Friday, February 15, 2008

Andrew McCarthy on FISA Bill

This is just a laugh.

Steve Benen at C & L notes National Review's Andrew McCarthy and his latest editorial calling House Democrats out for playing partisan politics by not passing the horrible FISA bill with retroactive telecom immunity, which he admits is a bad bill, but what other choice do we have?

Here's another choice. No immunity. As Kevin Drum points out: , "...if it’s that important, there’s a simple answer: pass the bill without telecom immunity. Then come back and introduce immunity in a separate bill. If you’ve got the votes for it, fine. If not, too bad. I’m against immunity myself — though hardly hellbent on the subject — but whichever way the vote went, in the meantime we’d have the FISA extension and surveillance could continue normally."

Drum also notes that the "FISA extension" is shorthand for the Protect America Act, which passed last November and extended (i.e., changed) the then-current FISA legislation in various ways. PAA sunsets on Saturday if a new bill isn't passed, but the original FISA legislation will stay in place. It just doesn't magically disappear thereby materializing nasty Muslims on the streets who want to kill us for our freedoms.

As I said before, if it were truly a matter of life and death, why would the president effectively veto the bill by threatening to do as much without the immunity provision? Answer: Because there's no "there" there. The only reasons the administration wants immunity passed is so they can get away with the further erosion of the Constitution, protect corporations yet again while screwing its citizens and hide the crimes they have committed. Immunity equals no investigation.

So who's playing political football with national security? The Democrats who are trying to preserve Fourth Amendment rights for US citizens, or the Republicans who walk out of Congress, holding their breath til they get their way, crying "it's my ball and I'm going home"?
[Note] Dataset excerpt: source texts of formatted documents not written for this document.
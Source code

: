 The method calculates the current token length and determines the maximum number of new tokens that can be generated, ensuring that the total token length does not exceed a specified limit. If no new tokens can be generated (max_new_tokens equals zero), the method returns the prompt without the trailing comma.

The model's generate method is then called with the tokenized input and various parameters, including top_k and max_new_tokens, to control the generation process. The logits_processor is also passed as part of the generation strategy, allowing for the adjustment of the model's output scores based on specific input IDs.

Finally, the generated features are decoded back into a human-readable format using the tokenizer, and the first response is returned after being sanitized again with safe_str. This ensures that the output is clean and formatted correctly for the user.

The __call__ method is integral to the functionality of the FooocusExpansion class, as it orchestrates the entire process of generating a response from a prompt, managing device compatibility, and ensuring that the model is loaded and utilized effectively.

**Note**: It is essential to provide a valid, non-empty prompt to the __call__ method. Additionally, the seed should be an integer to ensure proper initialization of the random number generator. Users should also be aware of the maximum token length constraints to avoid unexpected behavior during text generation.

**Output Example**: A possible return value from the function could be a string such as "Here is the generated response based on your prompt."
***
This false argument that we need to protect the telecoms from lawsuits or else they won't help us is complete bullshit. Case in point were the telecoms who stopped providing the information because the FBI failed to pay their phone bills! If they were really doing it "in good faith", then the information would have kept on flowing. So there goes that argument.

If the US government has a warrant, then the telecoms HAVE TO comply and no lawsuit would stand up in court. But the fact of the matter is that the US government doesn't want to pick and choose who they need to surveil on real facts and real leads. They just want to look like they're doing something so they record and read EVERYTHING from EVERYONE... how in hell can they effectively sort through all that data? It's the equivalent of the "no-fly"watch list being 800,000 people long (and including Senator Ted Kennedy). If everyone's on it, then it's absolutely useless.

I'll have more on this later because in skimming through McCarthy's editorial, it reads like your basic GOP talking points memo through and through, so I feel the need to stab a few holes in it when I have more time... much more time.

1 comment:

Anonymous said...

The reason they want to protect the telecoms is because if the lawsuits are heard in court,they will have to produce the names of the people they were spying on.I'm positive they are just trying to prevent the names of all the politicians,reporters etc.from being revealed.Remember,they started spying before 911.I couldn't give a rats ass about protecting the telecoms whose lobbyist are telling congress "please protect us we were threatend by the WH if we didn't cooperate".All the more reason to go after these mofos. They have whole depts.of hundreds of lawyers who would've told them as i'm sure they did,it was illegal without a warrant and if they cooperate illegally with the WH, it would be turning the country into a facist state and if ever revealed,would result in heavy lawsuits.Fuck them!Thats not being patriotic!thats treason!All they had to say is Mr.pres.you either get a warrant or change the law.